» **HOW TO COMPLETE THIS TASK**
A faithful, complete transcript of the entries below, without pictures, should be returned.

Data entries
● ● ● ●

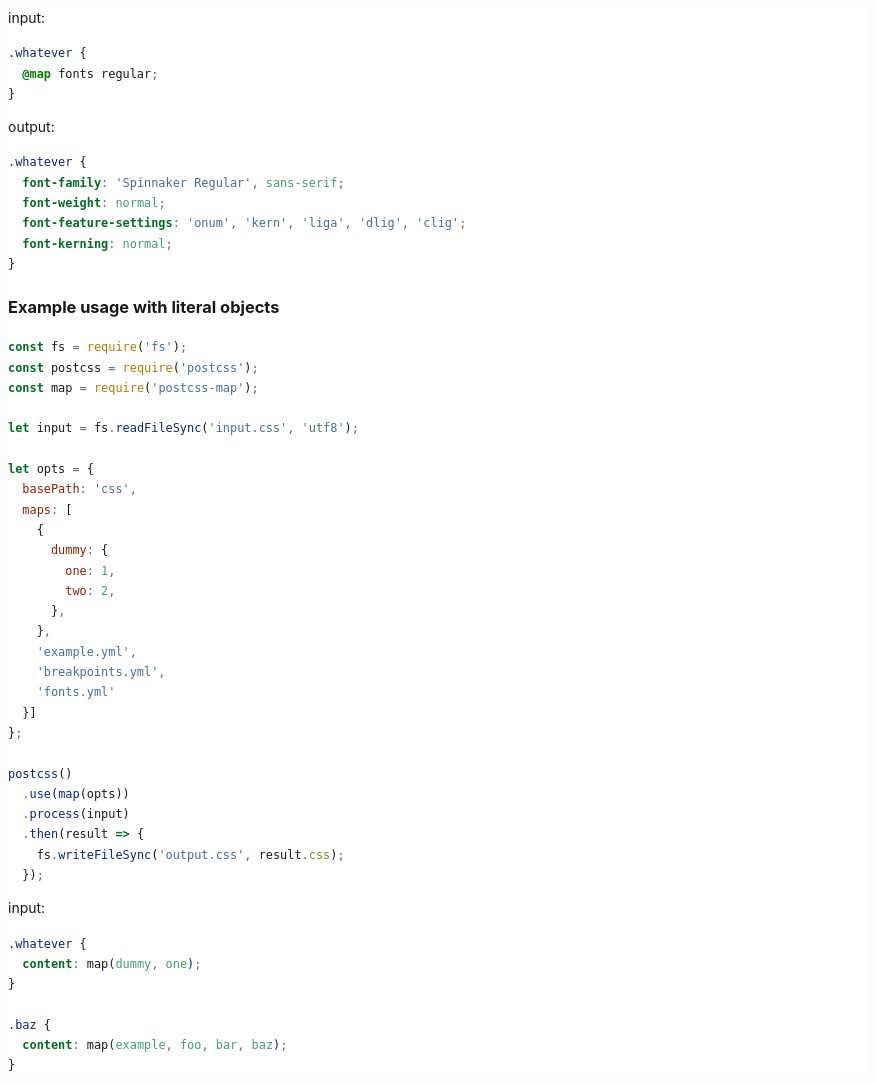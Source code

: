 input:

```css
.whatever {
  @map fonts regular;
}
```

output:

```css
.whatever {
  font-family: 'Spinnaker Regular', sans-serif;
  font-weight: normal;
  font-feature-settings: 'onum', 'kern', 'liga', 'dlig', 'clig';
  font-kerning: normal;
}
```

### Example usage with literal objects

```js
const fs = require('fs');
const postcss = require('postcss');
const map = require('postcss-map');

let input = fs.readFileSync('input.css', 'utf8');

let opts = {
  basePath: 'css',
  maps: [
    {
      dummy: {
        one: 1,
        two: 2,
      },
    },
    'example.yml',
    'breakpoints.yml',
    'fonts.yml'
  }]
};

postcss()
  .use(map(opts))
  .process(input)
  .then(result => {
    fs.writeFileSync('output.css', result.css);
  });
```

input:

```css
.whatever {
  content: map(dummy, one);
}

.baz {
  content: map(example, foo, bar, baz);
}
```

● ● ● ●

» **ANSWER SECTION**
Source code

: input:

```css
.whatever {
  @map fonts regular;
}
```

output:

```css
.whatever {
  font-family: 'Spinnaker Regular', sans-serif;
  font-weight: normal;
  font-feature-settings: 'onum', 'kern', 'liga', 'dlig', 'clig';
  font-kerning: normal;
}
```

### Example usage with literal objects

```js
const fs = require('fs');
const postcss = require('postcss');
const map = require('postcss-map');

let input = fs.readFileSync('input.css', 'utf8');

let opts = {
  basePath: 'css',
  maps: [
    {
      dummy: {
        one: 1,
        two: 2,
      },
    },
    'example.yml',
    'breakpoints.yml',
    'fonts.yml'
  }]
};

postcss()
  .use(map(opts))
  .process(input)
  .then(result => {
    fs.writeFileSync('output.css', result.css);
  });
```

input:

```css
.whatever {
  content: map(dummy, one);
}

.baz {
  content: map(example, foo, bar, baz);
}
```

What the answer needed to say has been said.